Never really counted, ten is so far maybe.


----------



## GMJ (Jun 24, 2014)

Until last year I didn't but I was just interested that's all. Thought it might be good to have an actual motorhoming thread amongst all the general stuff.

I know that a number of our members don't/can't tour anymore but still enjoy the info and hearing about others trips (and contributing to them too with suggestions etc).


----------



## barryd (May 9, 2008)

There used to be a stats section on the old site. By the looks of it someone is still using it! 

I think I last updated mine in 2012!

you will need to login to view it properly but I wouldnt bother unless you know your old username and password for the old site.

https://www.motorhomefacts.com/stopover-search.html


----------



## JanHank (Mar 29, 2015)

Only 2 names there that still post you and Dave, DJMotorhomer.

It’s hard to believe I have only been away from home for 18 days, am I going to be able to stick it out until the middle of June :frown2:


----------



## sennen523 (May 6, 2006)

GMJ said:


> We don't seem to have a thread where folks can post up running totals of how many nights they have spent away in their MH during the course of the year. If the thread gets traction I thought it might be an interesting read at year end seeing how many nights we have all been away and what we have got up to.
> 
> I'll kick off: so far it's 74 for us across 2 trips (Spain and Cheltenham/Cardiff). I keep a daily diary when in the MH so w can remember what we got up to in later years.
> 
> Over to you :smile2:


I still use the Old Sites, "Stopovers Usage Tracking", wish it could be moved to this New Site. I use it as my main log and print it off & keep in a file.
Unfortunately, no other members use it now so I can't get stopover ideas from other members.

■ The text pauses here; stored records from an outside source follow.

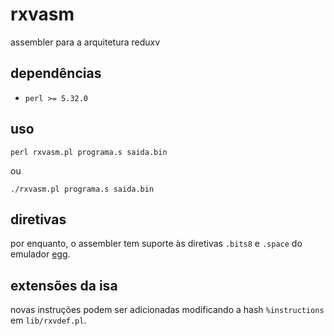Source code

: # rxvasm

assembler para a arquitetura reduxv

## dependências

- `perl >= 5.32.0`

## uso

`perl rxvasm.pl programa.s saida.bin`

ou

`./rxvasm.pl programa.s saida.bin`

## diretivas

por enquanto, o assembler tem suporte às diretivas `.bits8` e `.space` do emulador [egg](https://github.com/gboncoffee/egg).

## extensões da isa

novas instruções podem ser adicionadas modificando a hash `%instructions` em `lib/rxvdef.pl`.
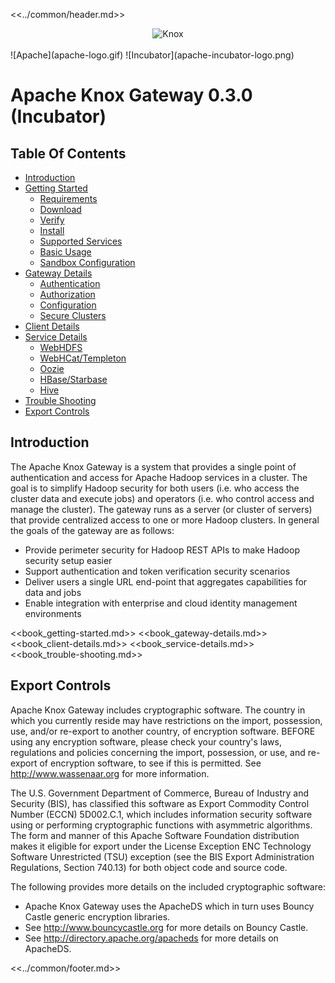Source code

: <!--
   Licensed to the Apache Software Foundation (ASF) under one or more
   contributor license agreements.  See the NOTICE file distributed with
   this work for additional information regarding copyright ownership.
   The ASF licenses this file to You under the Apache License, Version 2.0
   (the "License"); you may not use this file except in compliance with
   the License.  You may obtain a copy of the License at

       http://www.apache.org/licenses/LICENSE-2.0

   Unless required by applicable law or agreed to in writing, software
   distributed under the License is distributed on an "AS IS" BASIS,
   WITHOUT WARRANTIES OR CONDITIONS OF ANY KIND, either express or implied.
   See the License for the specific language governing permissions and
   limitations under the License.
-->

<<../common/header.md>>

<div id="logo" style="width:100%; text-align:center">
  <img src="knox-logo.gif" alt="Knox"/>
</div>
<br>
![Apache](apache-logo.gif)
![Incubator](apache-incubator-logo.png)

# Apache Knox Gateway 0.3.0 (Incubator) #

## Table Of Contents ##

* [Introduction](#Introduction)
* [Getting Started](#Getting+Started)
    * [Requirements](#Requirements)
    * [Download](#Download)
    * [Verify](#Verify)
    * [Install](#Install)
    * [Supported Services](#Supported+Services)
    * [Basic Usage](#Basic+Usage)
    * [Sandbox Configuration](#Sandbox+Configuration)
* [Gateway Details](#Gateway+Details)
    * [Authentication](#Authentication)
    * [Authorization](#Authorization)
    * [Configuration](#Configuration)
    * [Secure Clusters](#Secure+Clusters)
* [Client Details](#Client+Details)
* [Service Details](#Service+Details)
    * [WebHDFS](#WebHDFS)
    * [WebHCat/Templeton](#WebHCat)
    * [Oozie](#Oozie)
    * [HBase/Starbase](#HBase)
    * [Hive](#Hive)
* [Trouble Shooting](#Trouble+Shooting)
* [Export Controls](#Export+Controls)


## Introduction ##

The Apache Knox Gateway is a system that provides a single point of authentication and access for Apache Hadoop services in a cluster.
The goal is to simplify Hadoop security for both users (i.e. who access the cluster data and execute jobs) and operators (i.e. who control access and manage the cluster).
The gateway runs as a server (or cluster of servers) that provide centralized access to one or more Hadoop clusters.
In general the goals of the gateway are as follows:

* Provide perimeter security for Hadoop REST APIs to make Hadoop security setup easier
* Support authentication and token verification security scenarios
* Deliver users a single URL end-point that aggregates capabilities for data and jobs
* Enable integration with enterprise and cloud identity management environments


<<book_getting-started.md>>
<<book_gateway-details.md>>
<<book_client-details.md>>
<<book_service-details.md>>
<<book_trouble-shooting.md>>


## Export Controls ##

Apache Knox Gateway includes cryptographic software.
The country in which you currently reside may have restrictions on the import, possession, use, and/or re-export to another country, of encryption software.
BEFORE using any encryption software, please check your country's laws, regulations and policies concerning the import, possession, or use, and re-export of encryption software, to see if this is permitted.
See http://www.wassenaar.org for more information.

The U.S. Government Department of Commerce, Bureau of Industry and Security (BIS), has classified this software as Export Commodity Control Number (ECCN) 5D002.C.1, which includes information security software using or performing cryptographic functions with asymmetric algorithms.
The form and manner of this Apache Software Foundation distribution makes it eligible for export under the License Exception ENC Technology Software Unrestricted (TSU) exception (see the BIS Export Administration Regulations, Section 740.13) for both object code and source code.

The following provides more details on the included cryptographic software:

* Apache Knox Gateway uses the ApacheDS which in turn uses Bouncy Castle generic encryption libraries.
* See http://www.bouncycastle.org for more details on Bouncy Castle.
* See http://directory.apache.org/apacheds for more details on ApacheDS.


<<../common/footer.md>>

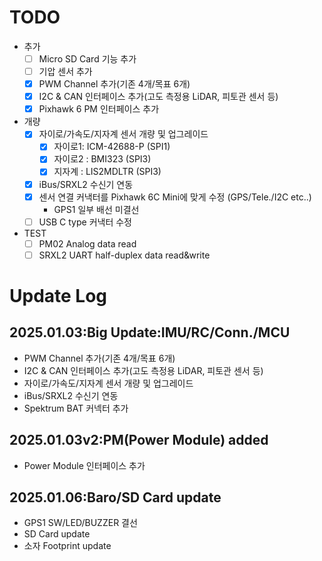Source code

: # TODO

- 추가 
  - [ ] Micro SD Card 기능 추가
  - [ ] 기압 센서 추가
  - [x] PWM Channel 추가(기존 4개/목표 6개)
  - [x] I2C & CAN 인터페이스 추가(고도 측정용 LiDAR, 피토관 센서 등)
  - [x] Pixhawk 6 PM 인터페이스 추가
- 개량
  - [x] 자이로/가속도/지자계 센서 개량 및 업그레이드
    - [x] 자이로1: ICM-42688-P (SPI1)
    - [x] 자이로2 : BMI323 (SPI3)
    - [x] 지자계 : LIS2MDLTR (SPI3)
  - [x] iBus/SRXL2 수신기 연동
  - [x] 센서 연결 커낵터를 Pixhawk 6C Mini에 맞게 수정 (GPS/Tele./I2C etc..)
	- GPS1 일부 배선 미결선
  - [ ] USB C type 커낵터 수정
- TEST
  - [ ] PM02 Analog data read
  - [ ] SRXL2 UART half-duplex data read&write

# Update Log

## 2025.01.03:Big Update:IMU/RC/Conn./MCU
- PWM Channel 추가(기존 4개/목표 6개)
- I2C & CAN 인터페이스 추가(고도 측정용 LiDAR, 피토관 센서 등)
- 자이로/가속도/지자계 센서 개량 및 업그레이드
- iBus/SRXL2 수신기 연동
- Spektrum BAT 커넥터 추가

## 2025.01.03v2:PM(Power Module) added
- Power Module 인터페이스 추가

## 2025.01.06:Baro/SD Card update
- GPS1 SW/LED/BUZZER 결선
- SD Card update
- 소자 Footprint update

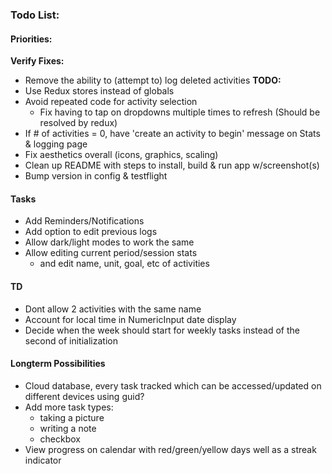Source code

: ### Todo List:
#### Priorities:
**Verify Fixes:**
- Remove the ability to (attempt to) log deleted activities
**TODO:**
- Use Redux stores instead of globals
- Avoid repeated code for activity selection
  - Fix having to tap on dropdowns multiple times to refresh (Should be resolved by redux)
- If # of activities = 0, have 'create an activity to begin' message on Stats & logging page
- Fix aesthetics overall (icons, graphics, scaling)
- Clean up README with steps to install, build & run app w/screenshot(s)
- Bump version in config & testflight

#### Tasks
- Add Reminders/Notifications
- Add option to edit previous logs
- Allow dark/light modes to work the same
- Allow editing current period/session stats
  - and edit name, unit, goal, etc of activities

#### TD
- Dont allow 2 activities with the same name
- Account for local time in NumericInput date display
- Decide when the week should start for weekly tasks instead of the second of initialization

#### Longterm Possibilities
- Cloud database, every task tracked which can be accessed/updated on different devices using guid?
- Add more task types:
  - taking a picture
  - writing a note
  - checkbox 
- View progress on calendar with red/green/yellow days well as a streak indicator
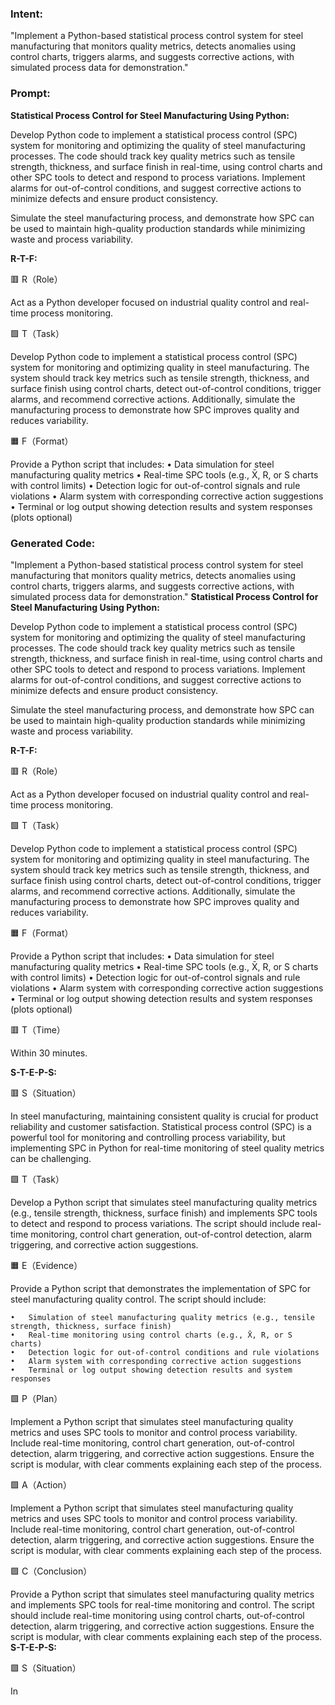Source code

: ### Intent:
"Implement a Python-based statistical process control system for steel manufacturing that monitors quality metrics, detects anomalies using control charts, triggers alarms, and suggests corrective actions, with simulated process data for demonstration."

### Prompt:
**Statistical Process Control for Steel Manufacturing Using Python:**

Develop Python code to implement a statistical process control (SPC) system for monitoring and optimizing the quality of steel manufacturing processes. The code should track key quality metrics such as tensile strength, thickness, and surface finish in real-time, using control charts and other SPC tools to detect and respond to process variations. Implement alarms for out-of-control conditions, and suggest corrective actions to minimize defects and ensure product consistency.

Simulate the steel manufacturing process, and demonstrate how SPC can be used to maintain high-quality production standards while minimizing waste and process variability.

**R-T-F:**

🟥 R（Role）

Act as a Python developer focused on industrial quality control and real-time process monitoring.

🟩 T（Task）

Develop Python code to implement a statistical process control (SPC) system for monitoring and optimizing quality in steel manufacturing. The system should track key metrics such as tensile strength, thickness, and surface finish using control charts, detect out-of-control conditions, trigger alarms, and recommend corrective actions. Additionally, simulate the manufacturing process to demonstrate how SPC improves quality and reduces variability.

🟧 F（Format）

Provide a Python script that includes:
	•	Data simulation for steel manufacturing quality metrics
	•	Real-time SPC tools (e.g., X̄, R, or S charts with control limits)
	•	Detection logic for out-of-control signals and rule violations
	•	Alarm system with corresponding corrective action suggestions
	•	Terminal or log output showing detection results and system responses (plots optional)

### Generated Code:
"Implement a Python-based statistical process control system for steel manufacturing that monitors quality metrics, detects anomalies using control charts, triggers alarms, and suggests corrective actions, with simulated process data for demonstration."
**Statistical Process Control for Steel Manufacturing Using Python:**

Develop Python code to implement a statistical process control (SPC) system for monitoring and optimizing the quality of steel manufacturing processes. The code should track key quality metrics such as tensile strength, thickness, and surface finish in real-time, using control charts and other SPC tools to detect and respond to process variations. Implement alarms for out-of-control conditions, and suggest corrective actions to minimize defects and ensure product consistency.

Simulate the steel manufacturing process, and demonstrate how SPC can be used to maintain high-quality production standards while minimizing waste and process variability.

**R-T-F:**

🟥 R（Role）

Act as a Python developer focused on industrial quality control and real-time process monitoring.

🟩 T（Task）

Develop Python code to implement a statistical process control (SPC) system for monitoring and optimizing quality in steel manufacturing. The system should track key metrics such as tensile strength, thickness, and surface finish using control charts, detect out-of-control conditions, trigger alarms, and recommend corrective actions. Additionally, simulate the manufacturing process to demonstrate how SPC improves quality and reduces variability.

🟧 F（Format）

Provide a Python script that includes:
	•	Data simulation for steel manufacturing quality metrics
	•	Real-time SPC tools (e.g., X̄, R, or S charts with control limits)
	•	Detection logic for out-of-control signals and rule violations
	•	Alarm system with corresponding corrective action suggestions
	•	Terminal or log output showing detection results and system responses (plots optional)	

🟥 T（Time）

Within 30 minutes.

**S-T-E-P-S:**

🟥 S（Situation）

In steel manufacturing, maintaining consistent quality is crucial for product reliability and customer satisfaction. Statistical process control (SPC) is a powerful tool for monitoring and controlling process variability, but implementing SPC in Python for real-time monitoring of steel quality metrics can be challenging.

🟩 T（Task）

Develop a Python script that simulates steel manufacturing quality metrics (e.g., tensile strength, thickness, surface finish) and implements SPC tools to detect and respond to process variations. The script should include real-time monitoring, control chart generation, out-of-control detection, alarm triggering, and corrective action suggestions.

🟧 E（Evidence）

Provide a Python script that demonstrates the implementation of SPC for steel manufacturing quality control. The script should include:

	•	Simulation of steel manufacturing quality metrics (e.g., tensile strength, thickness, surface finish)
	•	Real-time monitoring using control charts (e.g., X̄, R, or S charts)
	•	Detection logic for out-of-control conditions and rule violations
	•	Alarm system with corresponding corrective action suggestions
	•	Terminal or log output showing detection results and system responses

🟩 P（Plan）

Implement a Python script that simulates steel manufacturing quality metrics and uses SPC tools to monitor and control process variability. Include real-time monitoring, control chart generation, out-of-control detection, alarm triggering, and corrective action suggestions. Ensure the script is modular, with clear comments explaining each step of the process.

🟩 A（Action）

Implement a Python script that simulates steel manufacturing quality metrics and uses SPC tools to monitor and control process variability. Include real-time monitoring, control chart generation, out-of-control detection, alarm triggering, and corrective action suggestions. Ensure the script is modular, with clear comments explaining each step of the process.

🟩 C（Conclusion）

Provide a Python script that simulates steel manufacturing quality metrics and implements SPC tools for real-time monitoring and control. The script should include real-time monitoring using control charts, out-of-control detection, alarm triggering, and corrective action suggestions. Ensure the script is modular, with clear comments explaining each step of the process.
**S-T-E-P-S:**

🟩 S（Situation）

In
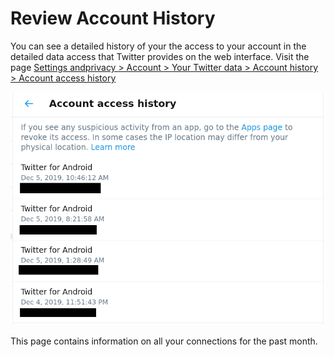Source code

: # Review Account History

You can see a detailed history of your the access to your account in the detailed data access that Twitter provides on the web interface. Visit the page [Settings andprivacy > Account > Your Twitter data > Account history > Account access history](https://twitter.com/settings/your_twitter_data/login_history)

![](../img/twitter6.png)

This page contains information on all your connections for the past month.
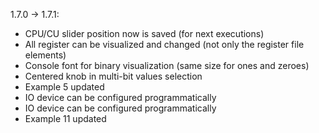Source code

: 
1.7.0 -> 1.7.1:
* CPU/CU slider position now is saved (for next executions)
* All register can be visualized and changed (not only the register file elements)
* Console font for binary visualization (same size for ones and zeroes)
* Centered knob in multi-bit values selection
* Example 5 updated
* IO device can be configured programmatically
* IO device can be configured programmatically
* Example 11 updated

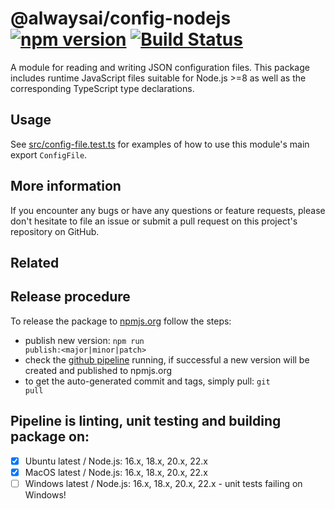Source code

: # @alwaysai/config-nodejs [![npm version](https://badge.fury.io/js/%40alwaysai%2Fconfig-nodejs.svg)](https://www.npmjs.com/package/@alwaysai/config-nodejs) [![Build Status](https://travis-ci.com/alwaysai/config-nodejs.svg?branch=master)](https://travis-ci.com/alwaysai/config-nodejs)

A module for reading and writing JSON configuration files. This package includes runtime JavaScript files suitable for Node.js >=8 as well as the corresponding TypeScript type declarations.

## Usage
See [src/config-file.test.ts](src/config-file.test.ts) for examples of how to use this module's main export `ConfigFile`.

## More information
If you encounter any bugs or have any questions or feature requests, please don't hesitate to file an issue or submit a pull request on this project's repository on GitHub.

## Related

## Release procedure
To release the package to [npmjs.org](https://www.npmjs.com/package/@alwaysai/config-nodejs) follow the steps:

- publish new version: <code>npm run publish:<major|minor|patch></code>
- check the [github pipeline](https://github.com/alwaysai/config-nodejs/actions) running, if successful a new version will be created and published to npmjs.org
- to get the auto-generated commit and tags, simply pull: <code>git pull</code>

## Pipeline is linting, unit testing and building package on:
- [x] Ubuntu latest / Node.js: 16.x, 18.x, 20.x, 22.x
- [x] MacOS latest / Node.js: 16.x, 18.x, 20.x, 22.x
- [ ] Windows latest / Node.js: 16.x, 18.x, 20.x, 22.x - unit tests failing on Windows!
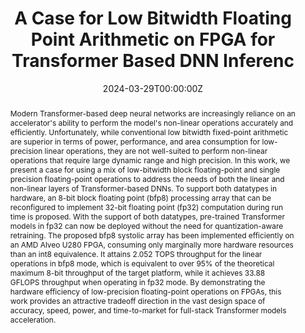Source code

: ---
title: "A Case for Low Bitwidth Floating Point Arithmetic on FPGA for Transformer Based DNN Inferenc"

# Authors
# If you created a profile for a user (e.g. the default `admin` user), write the username (folder name) here 
# and it will be replaced with their full name and linked to their profile.
authors:
- admin
- Mo Song
- Jingmin Zhao
- Hayden So

# Author notes (optional)
# author_notes:

date: "2024-03-29T00:00:00Z"
# doi: "10.1109/ICFPT59805.2023.00032"

# Schedule page publish date (NOT publication's date).
publishDate: "2023-03-29T00:00:00Z"

# Publication type.
# Legend: 0 = Uncategorized; 1 = Conference paper; 2 = Journal article;
# 3 = Preprint / Working Paper; 4 = Report; 5 = Book; 6 = Book section;
# 7 = Thesis; 8 = Patent
publication_types: ["1"]

# Publication name and optional abbreviated publication name.
publication: In 2024 IEEE International Parallel and Distributed Processing Symposium Workshops (IPDPSW)
publication_short: In *IPDPSW 2024*

abstract: Modern Transformer-based deep neural networks are increasingly reliance on an accelerator's ability to perform the model's non-linear operations accurately and efficiently. Unfortunately, while conventional low bitwidth fixed-point arithmetic are superior in terms of power, performance, and area consumption for low-precision linear operations, they are not well-suited to perform non-linear operations that require large dynamic range and high precision. In this work, we present a case for using a mix of low-bitwidth block floating-point and single precision floating-point operations to address the needs of both the linear and non-linear layers of Transformer-based DNNs. To support both datatypes in hardware, an 8-bit block floating point (bfp8) processing array that can be reconfigured to implement 32-bit floating point (fp32) computation during run time is proposed. With the support of both datatypes, pre-trained Transformer models in fp32 can now be deployed without the need for quantization-aware retraining. The proposed bfp8 systolic array has been implemented efficiently on an AMD Alveo U280 FPGA, consuming only marginally more hardware resources than an int8 equivalence. It attains 2.052 TOPS throughput for the linear operations in bfp8 mode, which is equivalent to over 95% of the theoretical maximum 8-bit throughput of the target platform, while it achieves 33.88 GFLOPS throughput when operating in fp32 mode. By demonstrating the hardware efficiency of low-precision floating-point operations on FPGAs, this work provides an attractive tradeoff direction in the vast design space of accuracy, speed, power, and time-to-market for full-stack Transformer models acceleration.

# Summary. An optional shortened abstract.
summary: In this paper, we have presented a case for using low-bitwidth floating-point arithmetic for Transformer-based DNNs inference. We demonstrate that low-bitwidth floating-point (bfp8) matrix multiplication can be implemented effectively in hardware with a marginal increase over an 8-bit integer equivalence while attaining processing throughput close to the platform maximum. In addition, we show that such an array can be effectively reconfigured during run-time into a programmable fp32 vector processing unit that can be programmed to implement any non-linear functions required by future Transformer-based DNN models. With efficient support of both datatypes, the proposed design eliminates the need to quantize and retrain Transformer models, which is increasingly challenging due to its size. We argue that mixed-precision floating-point appears to be a promising datatype that provides a favorable balance between model accuracy and hardware performance for Transformer-based DNN acceleration. Currently, an automatic compilation framework that provides full stack acceleration of Transformer models is underway. The vector processing unit is also being optimized to improve non-linear function performance.

tags: [AI Hardware]

# Display this page in the Featured widget?
featured: true

# Custom links (uncomment lines below)
# links:
# - name: Custom Link
#   url: http://example.org

url_pdf: ''
url_code: ''
url_dataset: ''
url_poster: ''
url_project: ''
url_slides: ''
url_source: ''
url_video: ''

# Featured image
# To use, add an image named `featured.jpg/png` to your page's folder. 
image:
  focal_point: ""
  preview_only: false

# Associated Projects (optional).
#   Associate this publication with one or more of your projects.
#   Simply enter your project's folder or file name without extension.
#   E.g. `internal-project` references `content/project/internal-project/index.md`.
#   Otherwise, set `projects: []`.
projects: []

# Slides (optional).
#   Associate this publication with Markdown slides.
#   Simply enter your slide deck's filename without extension.
#   E.g. `slides: "example"` references `content/slides/example/index.md`.
#   Otherwise, set `slides: ""`.
slides: ""
---
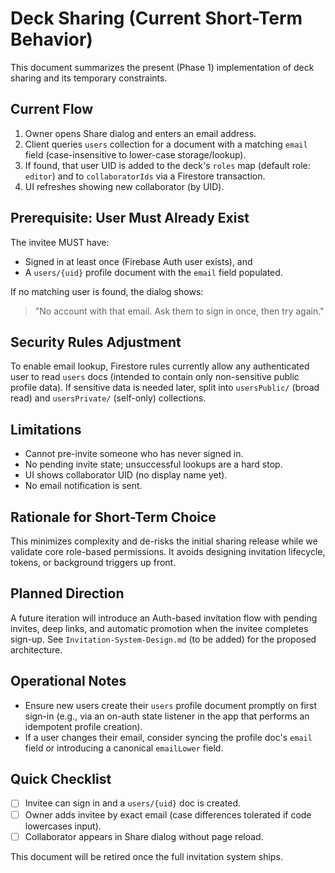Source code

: # Deck Sharing (Current Short-Term Behavior)

This document summarizes the present (Phase 1) implementation of deck sharing and its temporary constraints.

## Current Flow
1. Owner opens Share dialog and enters an email address.
2. Client queries `users` collection for a document with a matching `email` field (case-insensitive to lower-case storage/lookup).
3. If found, that user UID is added to the deck's `roles` map (default role: `editor`) and to `collaboratorIds` via a Firestore transaction.
4. UI refreshes showing new collaborator (by UID).

## Prerequisite: User Must Already Exist
The invitee MUST have:
- Signed in at least once (Firebase Auth user exists), and
- A `users/{uid}` profile document with the `email` field populated.

If no matching user is found, the dialog shows:
> "No account with that email. Ask them to sign in once, then try again."

## Security Rules Adjustment
To enable email lookup, Firestore rules currently allow any authenticated user to read `users` docs (intended to contain only non-sensitive public profile data). If sensitive data is needed later, split into `usersPublic/` (broad read) and `usersPrivate/` (self-only) collections.

## Limitations
- Cannot pre-invite someone who has never signed in.
- No pending invite state; unsuccessful lookups are a hard stop.
- UI shows collaborator UID (no display name yet).
- No email notification is sent.

## Rationale for Short-Term Choice
This minimizes complexity and de-risks the initial sharing release while we validate core role-based permissions. It avoids designing invitation lifecycle, tokens, or background triggers up front.

## Planned Direction
A future iteration will introduce an Auth-based invitation flow with pending invites, deep links, and automatic promotion when the invitee completes sign-up. See `Invitation-System-Design.md` (to be added) for the proposed architecture.

## Operational Notes
- Ensure new users create their `users` profile document promptly on first sign-in (e.g., via an on-auth state listener in the app that performs an idempotent profile creation).
- If a user changes their email, consider syncing the profile doc's `email` field or introducing a canonical `emailLower` field.

## Quick Checklist
- [ ] Invitee can sign in and a `users/{uid}` doc is created.
- [ ] Owner adds invitee by exact email (case differences tolerated if code lowercases input).
- [ ] Collaborator appears in Share dialog without page reload.

This document will be retired once the full invitation system ships.
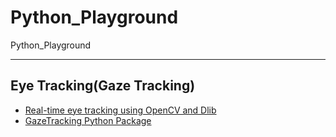 # Python_Playground
 Python_Playground

---

## Eye Tracking(Gaze Tracking)

+ [Real-time eye tracking using OpenCV and Dlib](https://towardsdatascience.com/real-time-eye-tracking-using-opencv-and-dlib-b504ca724ac6)
+ [GazeTracking Python Package](https://github.com/antoinelame/GazeTracking)

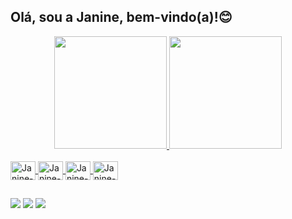 ## Olá, sou a Janine, bem-vindo(a)!😊

<div align="center">     
  <a href="https://github.com/janinealves04">
  <img height="180em"
    src="https://github-readme-stats.vercel.app/api?username=janinealves04&show_icons=true&theme=solarized-light&include_all_commits=true&count_private=true"/>
  <img height="180em" 
  src="https://github-readme-stats.vercel.app/api/top-langs/?username=janinealves04&layout=compact&langs_count=7&theme=solarized-light"/>
</div>
<div style="display: inline_block"><br>
  <img align="center" alt="Janine-HTML" height="30" width="40" src="https://icongr.am/devicon/html5-plain.svg?size=128&color=cfc4b1">
  <img align="center" alt="Janine-MYSQL" height="30" width="40" src="https://icongr.am/devicon/mysql-plain.svg?size=128&color=cfc4b1">
  <img align="center" alt="Janine-Python" height="30" width="40" src="https://icongr.am/devicon/python-plain.svg?size=128&color=cfc4b1">
  <img align="center" alt="Janine-JS" height="30" width="40" src="https://icongr.am/devicon/javascript-plain.svg?size=128&color=cfc4b1">
  
##

<div> 
  <a href="https://instagram.com/janinealves.s" target="_blank"><img src="https://img.shields.io/badge/-Instagram-%23E4405F?style=for-the-badge&logo=instagram&logoColor=white" target="_blank"></a>
  <a href = "mailto:janinealves.sil@gmail.com"><img src="https://img.shields.io/badge/-Gmail-%23333?style=for-the-badge&logo=gmail&logoColor=white" target="_blank"></a>
  <a href="https://www.linkedin.com/in/janinealves04" target="_blank"><img src="https://img.shields.io/badge/-LinkedIn-%230077B5?style=for-the-badge&logo=linkedin&logoColor=white" target="_blank"></a> 
 
</div>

Take a look at my logs, username, sennen523.
Al.:smile2:


----------



## 242633 (Oct 21, 2021)

12 so far this year (21st April onwards, working from the anniversary of having the Van delivered); and 115 in 2021/22

Steve


----------



## GMJ (Jun 24, 2014)

I didn't want/need/intend anything too scientific hence just suggesting a rolling thread like this.


----------



## GMJ (Jun 24, 2014)

marchie said:


> 12 so far this year (21st April onwards, working from the anniversary of having the Van delivered); and 115 in 2021/22
> 
> Steve


What about the calendar year 2022 Steve - Jan 01 onwards? That'll keep it in line with anyone else who posts as It'd take some doing digging out the buying date of a number of our MHs I'd guess.


----------



## 242633 (Oct 21, 2021)

GMJ said:


> marchie said:
> 
> 
> > 12 so far this year (21st April onwards, working from the anniversary of having the Van delivered); and 115 in 2021/22
> ...


62 nights to date, Graham

Steve


----------



## barryd (May 9, 2008)

JanHank said:


> Only 2 names there that still post you and Dave, DJMotorhomer.
> 
> It's hard to believe I have only been away from home for 18 days, am I going to be able to stick it out until the middle of June :frown2:


Whaddaya mean stick it out! sounds like you are having a great time!

If I do manage to get this new van we looked at today or similar Ive decided Ill bust the stats record by just never coming back. I think ill head off to Europe and become an illegal immigrant. Might even lose some weight finally if I can get back to southern Europe.


----------



## jiwawa (Jun 22, 2007)

How would you lose weight Barry with all that lovely cheese n beer n wine?!


----------



## raynipper (Aug 4, 2008)

90 days Baz. 
Thanks to some eejets.

Ray.


----------



## patp (Apr 30, 2007)

Does living in ours while we were homeless count?

If so, then 89.


----------



## barryd (May 9, 2008)

jiwawa said:


> How would you lose weight Barry with all that lovely cheese n beer n wine?!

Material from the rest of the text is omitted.